> _RECORDS PROVIDED_
Start of Block
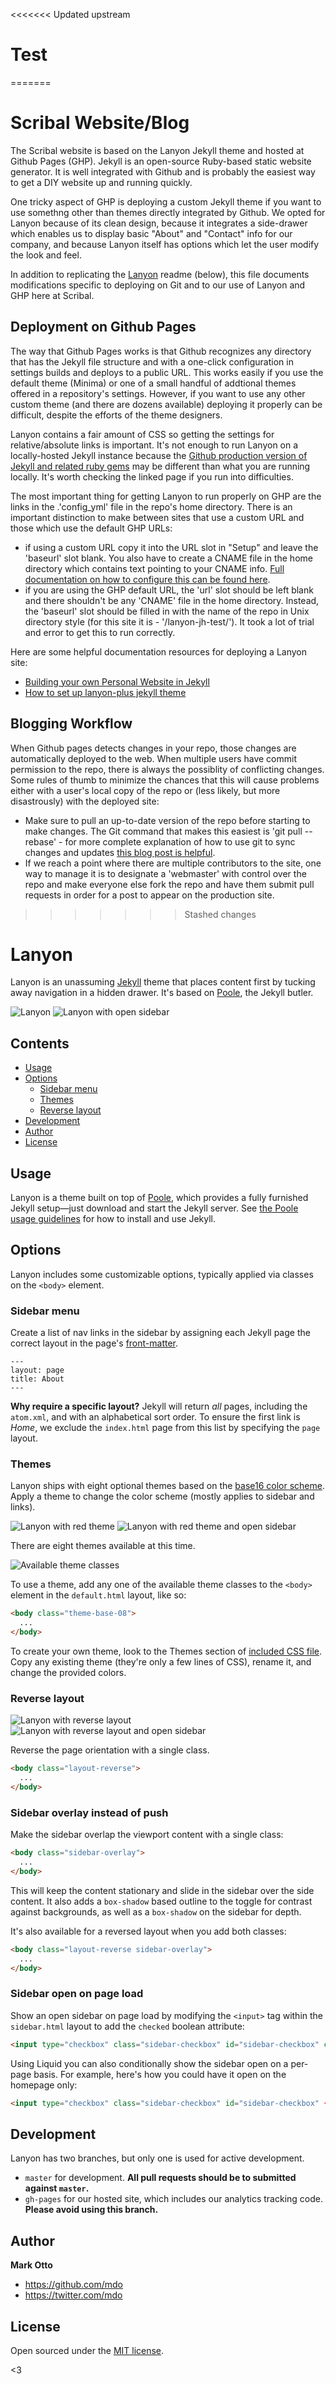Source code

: <<<<<<< Updated upstream
# Test
=======
# Scribal Website/Blog

The Scribal website is based on the Lanyon Jekyll theme and hosted at Github Pages (GHP). Jekyll is an open-source Ruby-based static website generator. It is well integrated with Github and is probably the easiest way to get a DIY website up and running quickly.

One tricky aspect of GHP is deploying a custom Jekyll theme if you want to use somethng other than themes directly integrated by Github. We opted for Lanyon because of its clean design, because it integrates a side-drawer which enables us to display basic "About" and "Contact" info for our company, and because Lanyon itself has options which let the user modify the look and feel.

In addition to replicating the [Lanyon](Lanyon) readme (below), this file documents  modifications specific to deploying on Git and to our use of Lanyon and GHP here at Scribal.

## Deployment on Github Pages

The way that Github Pages works is that Github recognizes any directory that has the Jekyll file structure and with a one-click configuration in settings builds and deploys to a public URL. This works easily if you use the default theme (Minima) or one of a small handful of addtional themes offered in a repository's settings. However, if you want to use any other custom theme (and there are dozens available) deploying it properly can be difficult, despite the efforts of the theme designers. 

Lanyon contains a fair amount of CSS so getting the settings for relative/absolute links is important. It's not enough to run Lanyon on a locally-hosted Jekyll instance because the [Github production version of Jekyll and related ruby gems](https://pages.github.com/versions/) may be different than what you are running locally. It's worth checking the linked page if you run into difficulties.

The most important thing for getting Lanyon to run properly on GHP are the links in the .'config_yml' file in the repo's home directory. There is an important distinction to make between sites that use a custom URL and those which use the default GHP URLs:
- if using a custom URL copy it into the URL slot in "Setup" and leave the 'baseurl' slot blank. You also have to create a CNAME file in the home directory which contains text pointing to your CNAME info. [Full documentation on how to configure this can be found here](https://docs.github.com/en/free-pro-team@latest/github/working-with-github-pages/managing-a-custom-domain-for-your-github-pages-site).
- if you are using the GHP default URL, the 'url' slot should be left blank and there shouldn't be any 'CNAME' file in the home directory. Instead, the 'baseurl' slot should be filled in with the name of the repo in Unix directory style (for this site it is - '/lanyon-jh-test/'). It took a lot of trial and error to get this to run correctly.

Here are some helpful documentation resources for deploying a Lanyon site:
- [Building your own Personal Website in Jekyll](https://chrisschuld.com/2019/02/building-your-own-website-in-jekyll/)
- [How to set up lanyon-plus jekyll theme](https://davidbarber.github.io/readme/)


## Blogging Workflow

When Github pages detects changes in your repo, those changes are automatically deployed to the web. When multiple users have commit permission to the repo, there is always the possiblity of conflicting changes. Some rules of thumb to minimize the chances that this will cause problems either with a user's local copy of the repo or (less likely, but more disastrously) with the deployed site:
- Make sure to pull an up-to-date version of the repo before starting to make changes. The Git command that makes this easiest is 'git pull -- rebase' - for more complete explanation of how to use git to sync changes and updates [this blog post is helpful](https://supercollider.github.io/development/git-cheat-sheet).
- If we reach a point where there are multiple contributors to the site, one way to manage it is to designate a 'webmaster' with control over the repo and make everyone else fork the repo and have them submit pull requests in order for a post to appear on the production site.
>>>>>>> Stashed changes

# Lanyon

Lanyon is an unassuming [Jekyll](http://jekyllrb.com) theme that places content first by tucking away navigation in a hidden drawer. It's based on [Poole](http://getpoole.com), the Jekyll butler.

![Lanyon](https://f.cloud.github.com/assets/98681/1825266/be03f014-71b0-11e3-9539-876e61530e24.png)
![Lanyon with open sidebar](https://f.cloud.github.com/assets/98681/1825267/be04a914-71b0-11e3-966f-8afe9894c729.png)


## Contents

- [Usage](#usage)
- [Options](#options)
  - [Sidebar menu](#sidebar-menu)
  - [Themes](#themes)
  - [Reverse layout](#reverse-layout)
- [Development](#development)
- [Author](#author)
- [License](#license)


## Usage

Lanyon is a theme built on top of [Poole](https://github.com/poole/poole), which provides a fully furnished Jekyll setup—just download and start the Jekyll server. See [the Poole usage guidelines](https://github.com/poole/poole#usage) for how to install and use Jekyll.


## Options

Lanyon includes some customizable options, typically applied via classes on the `<body>` element.


### Sidebar menu

Create a list of nav links in the sidebar by assigning each Jekyll page the correct layout in the page's [front-matter](http://jekyllrb.com/docs/frontmatter/).

```
---
layout: page
title: About
---
```

**Why require a specific layout?** Jekyll will return *all* pages, including the `atom.xml`, and with an alphabetical sort order. To ensure the first link is *Home*, we exclude the `index.html` page from this list by specifying the `page` layout.


### Themes

Lanyon ships with eight optional themes based on the [base16 color scheme](https://github.com/chriskempson/base16). Apply a theme to change the color scheme (mostly applies to sidebar and links).

![Lanyon with red theme](https://f.cloud.github.com/assets/98681/1825270/be065110-71b0-11e3-9ed8-9b8de753a4af.png)
![Lanyon with red theme and open sidebar](https://f.cloud.github.com/assets/98681/1825269/be05ec20-71b0-11e3-91ea-a9138ef07186.png)

There are eight themes available at this time.

![Available theme classes](https://f.cloud.github.com/assets/98681/1817044/e5b0ec06-6f68-11e3-83d7-acd1942797a1.png)

To use a theme, add any one of the available theme classes to the `<body>` element in the `default.html` layout, like so:

```html
<body class="theme-base-08">
  ...
</body>
```

To create your own theme, look to the Themes section of [included CSS file](https://github.com/poole/lanyon/blob/master/public/css/lanyon.css). Copy any existing theme (they're only a few lines of CSS), rename it, and change the provided colors.


### Reverse layout

![Lanyon with reverse layout](https://f.cloud.github.com/assets/98681/1825265/be03f2e4-71b0-11e3-89f1-360705524495.png)
![Lanyon with reverse layout and open sidebar](https://f.cloud.github.com/assets/98681/1825268/be056174-71b0-11e3-88c8-5055bca4307f.png)

Reverse the page orientation with a single class.

```html
<body class="layout-reverse">
  ...
</body>
```


### Sidebar overlay instead of push

Make the sidebar overlap the viewport content with a single class:

```html
<body class="sidebar-overlay">
  ...
</body>
```

This will keep the content stationary and slide in the sidebar over the side content. It also adds a `box-shadow` based outline to the toggle for contrast against backgrounds, as well as a `box-shadow` on the sidebar for depth.

It's also available for a reversed layout when you add both classes:

```html
<body class="layout-reverse sidebar-overlay">
  ...
</body>
```

### Sidebar open on page load

Show an open sidebar on page load by modifying the `<input>` tag within the `sidebar.html` layout to add the `checked` boolean attribute:

```html
<input type="checkbox" class="sidebar-checkbox" id="sidebar-checkbox" checked>
```

Using Liquid you can also conditionally show the sidebar open on a per-page basis. For example, here's how you could have it open on the homepage only:

```html
<input type="checkbox" class="sidebar-checkbox" id="sidebar-checkbox" {% if page.title =="Home" %}checked{% endif %}>
```

## Development

Lanyon has two branches, but only one is used for active development.

- `master` for development.  **All pull requests should be to submitted against `master`.**
- `gh-pages` for our hosted site, which includes our analytics tracking code. **Please avoid using this branch.**


## Author

**Mark Otto**
- <https://github.com/mdo>
- <https://twitter.com/mdo>


## License

Open sourced under the [MIT license](LICENSE.md).

<3
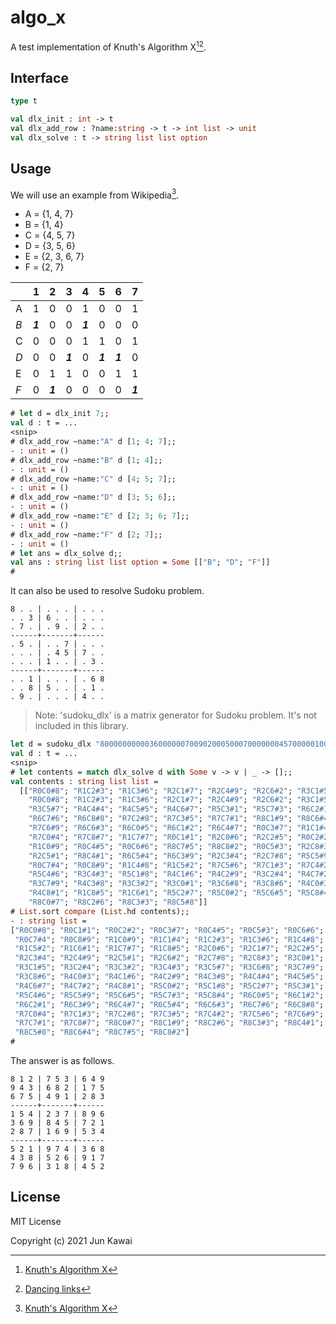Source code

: # algo_x
A test implementation of Knuth's Algorithm X[^1][^2].

## Interface
```ocaml
type t

val dlx_init : int -> t
val dlx_add_row : ?name:string -> t -> int list -> unit
val dlx_solve : t -> string list list option

```

## Usage
We will use an example from Wikipedia[^1].

- A = {1, 4, 7}
- B = {1, 4}
- C = {4, 5, 7}
- D = {3, 5, 6}
- E = {2, 3, 6, 7}
- F = {2, 7}

|   |   1   |   2   |   3   |   4   |   5   |   6   |   7   |
| - | ----- | ----- | ----- | ----- | ----- | ----- | ----- |
| A |   1   |   0   |   0   |   1   |   0   |   0   |   1   |
|*B*|***1***|   0   |   0   |***1***|   0   |   0   |   0   |
| C |   0   |   0   |   0   |   1   |   1   |   0   |   1   |
|*D*|   0   |   0   |***1***|   0   |***1***|***1***|   0   |
| E |   0   |   1   |   1   |   0   |   0   |   1   |   1   |
|*F*|   0   |***1***|   0   |   0   |   0   |   0   |***1***|

```ocaml
# let d = dlx_init 7;;
val d : t = ...
<snip>
# dlx_add_row ~name:"A" d [1; 4; 7];;
- : unit = ()
# dlx_add_row ~name:"B" d [1; 4];;
- : unit = ()
# dlx_add_row ~name:"C" d [4; 5; 7];;
- : unit = ()
# dlx_add_row ~name:"D" d [3; 5; 6];;
- : unit = ()
# dlx_add_row ~name:"E" d [2; 3; 6; 7];;
- : unit = ()
# dlx_add_row ~name:"F" d [2; 7];;
- : unit = ()
# let ans = dlx_solve d;;
val ans : string list list option = Some [["B"; "D"; "F"]] 
#
```

It can also be used to resolve Sudoku problem.

```
8 . . | . . . | . . .
. . 3 | 6 . . | . . .
. 7 . | . 9 . | 2 . .
------+-------+------
. 5 . | . . 7 | . . .
. . . | . 4 5 | 7 . .
. . . | 1 . . | . 3 .
------+-------+------
. . 1 | . . . | . 6 8
. . 8 | 5 . . | . 1 .
. 9 . | . . . | 4 . .
```

> Note: 'sudoku_dlx' is a matrix generator for Sudoku problem. It's not included in this library.

```ocaml
let d = sudoku_dlx "800000000003600000070090200050007000000045700000100030001000068008500010090000400";;
val d : t = ...
<snip>
# let contents = match dlx_solve d with Some v -> v | _ -> [];;
val contents : string list list =
  [["R0C0#8"; "R1C2#3"; "R1C3#6"; "R2C1#7"; "R2C4#9"; "R2C6#2"; "R3C1#5";
    "R0C0#8"; "R1C2#3"; "R1C3#6"; "R2C1#7"; "R2C4#9"; "R2C6#2"; "R3C1#5";
    "R3C5#7"; "R4C4#4"; "R4C5#5"; "R4C6#7"; "R5C3#1"; "R5C7#3"; "R6C2#1";
    "R6C7#6"; "R6C8#8"; "R7C2#8"; "R7C3#5"; "R7C7#1"; "R8C1#9"; "R8C6#4";
    "R7C6#9"; "R6C6#3"; "R6C0#5"; "R6C1#2"; "R6C4#7"; "R0C3#7"; "R1C1#4";
    "R7C0#4"; "R7C8#7"; "R1C7#7"; "R0C1#1"; "R2C0#6"; "R2C2#5"; "R0C2#2";
    "R1C0#9"; "R0C4#5"; "R0C6#6"; "R8C7#5"; "R8C8#2"; "R0C5#3"; "R2C8#3";
    "R2C5#1"; "R8C4#1"; "R6C5#4"; "R6C3#9"; "R2C3#4"; "R2C7#8"; "R5C5#9";
    "R0C7#4"; "R0C8#9"; "R1C4#8"; "R1C5#2"; "R7C5#6"; "R7C1#3"; "R7C4#2";
    "R5C4#6"; "R3C4#3"; "R5C1#8"; "R4C1#6"; "R4C2#9"; "R3C2#4"; "R4C7#2";
    "R3C7#9"; "R4C3#8"; "R3C3#2"; "R3C0#1"; "R3C6#8"; "R3C8#6"; "R4C0#3";
    "R4C8#1"; "R1C8#5"; "R1C6#1"; "R5C2#7"; "R5C0#2"; "R5C6#5"; "R5C8#4";
    "R8C0#7"; "R8C2#6"; "R8C3#3"; "R8C5#8"]]
# List.sort compare (List.hd contents);;
- : string list =
["R0C0#8"; "R0C1#1"; "R0C2#2"; "R0C3#7"; "R0C4#5"; "R0C5#3"; "R0C6#6";
 "R0C7#4"; "R0C8#9"; "R1C0#9"; "R1C1#4"; "R1C2#3"; "R1C3#6"; "R1C4#8";
 "R1C5#2"; "R1C6#1"; "R1C7#7"; "R1C8#5"; "R2C0#6"; "R2C1#7"; "R2C2#5";
 "R2C3#4"; "R2C4#9"; "R2C5#1"; "R2C6#2"; "R2C7#8"; "R2C8#3"; "R3C0#1";
 "R3C1#5"; "R3C2#4"; "R3C3#2"; "R3C4#3"; "R3C5#7"; "R3C6#8"; "R3C7#9";
 "R3C8#6"; "R4C0#3"; "R4C1#6"; "R4C2#9"; "R4C3#8"; "R4C4#4"; "R4C5#5";
 "R4C6#7"; "R4C7#2"; "R4C8#1"; "R5C0#2"; "R5C1#8"; "R5C2#7"; "R5C3#1";
 "R5C4#6"; "R5C5#9"; "R5C6#5"; "R5C7#3"; "R5C8#4"; "R6C0#5"; "R6C1#2";
 "R6C2#1"; "R6C3#9"; "R6C4#7"; "R6C5#4"; "R6C6#3"; "R6C7#6"; "R6C8#8";
 "R7C0#4"; "R7C1#3"; "R7C2#8"; "R7C3#5"; "R7C4#2"; "R7C5#6"; "R7C6#9";
 "R7C7#1"; "R7C8#7"; "R8C0#7"; "R8C1#9"; "R8C2#6"; "R8C3#3"; "R8C4#1";
 "R8C5#8"; "R8C6#4"; "R8C7#5"; "R8C8#2"]
#
```

The answer is as follows.

```
8 1 2 | 7 5 3 | 6 4 9
9 4 3 | 6 8 2 | 1 7 5
6 7 5 | 4 9 1 | 2 8 3
------+-------+------
1 5 4 | 2 3 7 | 8 9 6
3 6 9 | 8 4 5 | 7 2 1
2 8 7 | 1 6 9 | 5 3 4
------+-------+------
5 2 1 | 9 7 4 | 3 6 8
4 3 8 | 5 2 6 | 9 1 7
7 9 6 | 3 1 8 | 4 5 2
```

## License

MIT License

Copyright (c) 2021 Jun Kawai


[^1]: [Knuth's Algorithm X](https://en.wikipedia.org/wiki/Knuth%27s_Algorithm_X)

[^2]: [Dancing links](https://arxiv.org/abs/cs/0011047)

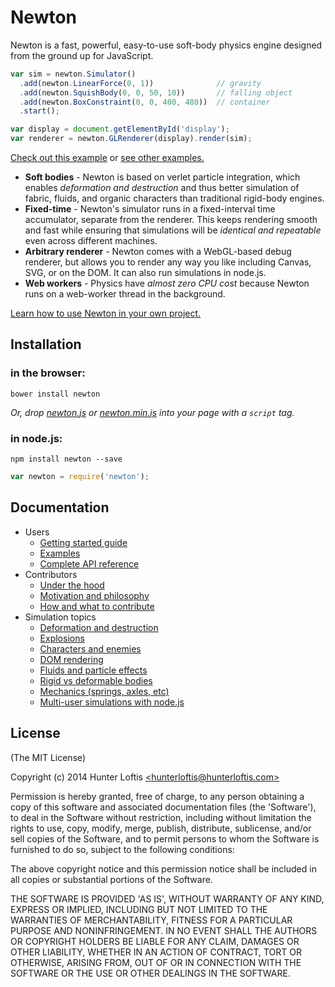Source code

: # Newton

Newton is a fast, powerful, easy-to-use soft-body physics engine
designed from the ground up for JavaScript.

```js
var sim = newton.Simulator()
  .add(newton.LinearForce(0, 1))              // gravity
  .add(newton.SquishBody(0, 0, 50, 10))       // falling object
  .add(newton.BoxConstraint(0, 0, 400, 480))  // container
  .start();

var display = document.getElementById('display');
var renderer = newton.GLRenderer(display).render(sim);
```

[Check out this example](#) or [see other examples.](#)

- **Soft bodies** - Newton is based on verlet particle integration,
which enables *deformation and destruction* and thus better simulation
of fabric, fluids, and organic characters than
traditional rigid-body engines.
- **Fixed-time** - Newton's simulator runs in a fixed-interval time accumulator,
separate from the renderer. This keeps rendering smooth and fast while
ensuring that simulations will be *identical and repeatable*
even across different machines.
- **Arbitrary renderer** - Newton comes with a WebGL-based debug renderer,
but allows you to render any way you like including Canvas, SVG, or on the DOM.
It can also run simulations in node.js.
- **Web workers** - Physics have *almost zero CPU cost* because
Newton runs on a web-worker thread in the background.

[Learn how to use Newton in your own project.](#)

## Installation

### in the browser:

```
bower install newton
```

*Or, drop
[newton.js](https://raw.github.com/hunterloftis/newton/master/newton.js) or
[newton.min.js](https://raw.github.com/hunterloftis/newton/master/newton.min.js)
into your page with a `script` tag.*

### in node.js:

```
npm install newton --save
```

```js
var newton = require('newton');
```

## Documentation

- Users
  - [Getting started guide](#)
  - [Examples](#)
  - [Complete API reference](#)
- Contributors
  - [Under the hood](#)
  - [Motivation and philosophy](#)
  - [How and what to contribute](#)
- Simulation topics
  - [Deformation and destruction](#)
  - [Explosions](#)
  - [Characters and enemies](#)
  - [DOM rendering](#)
  - [Fluids and particle effects](#)
  - [Rigid vs deformable bodies](#)
  - [Mechanics (springs, axles, etc)](#)
  - [Multi-user simulations with node.js](#)

## License

(The MIT License)

Copyright (c) 2014 Hunter Loftis [&lt;hunterloftis@hunterloftis.com&gt;](mailto:hunter@hunterloftis.com)

Permission is hereby granted, free of charge, to any person obtaining a copy of this software and associated documentation files (the 'Software'), to deal in the Software without restriction, including without limitation the rights to use, copy, modify, merge, publish, distribute, sublicense, and/or sell copies of the Software, and to permit persons to whom the Software is furnished to do so, subject to the following conditions:

The above copyright notice and this permission notice shall be included in all copies or substantial portions of the Software.

THE SOFTWARE IS PROVIDED 'AS IS', WITHOUT WARRANTY OF ANY KIND, EXPRESS OR IMPLIED, INCLUDING BUT NOT LIMITED TO THE WARRANTIES OF MERCHANTABILITY, FITNESS FOR A PARTICULAR PURPOSE AND NONINFRINGEMENT. IN NO EVENT SHALL THE AUTHORS OR COPYRIGHT HOLDERS BE LIABLE FOR ANY CLAIM, DAMAGES OR OTHER LIABILITY, WHETHER IN AN ACTION OF CONTRACT, TORT OR OTHERWISE, ARISING FROM, OUT OF OR IN CONNECTION WITH THE SOFTWARE OR THE USE OR OTHER DEALINGS IN THE SOFTWARE.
End of Block
> _YOUR ASSIGNMENT_
Which lines of the listing contain the word "destruction"? Copy each of them.

> _ANSWER TO THIS TASK_
which enables *deformation and destruction* and thus better simulation
  - [Deformation and destruction](#)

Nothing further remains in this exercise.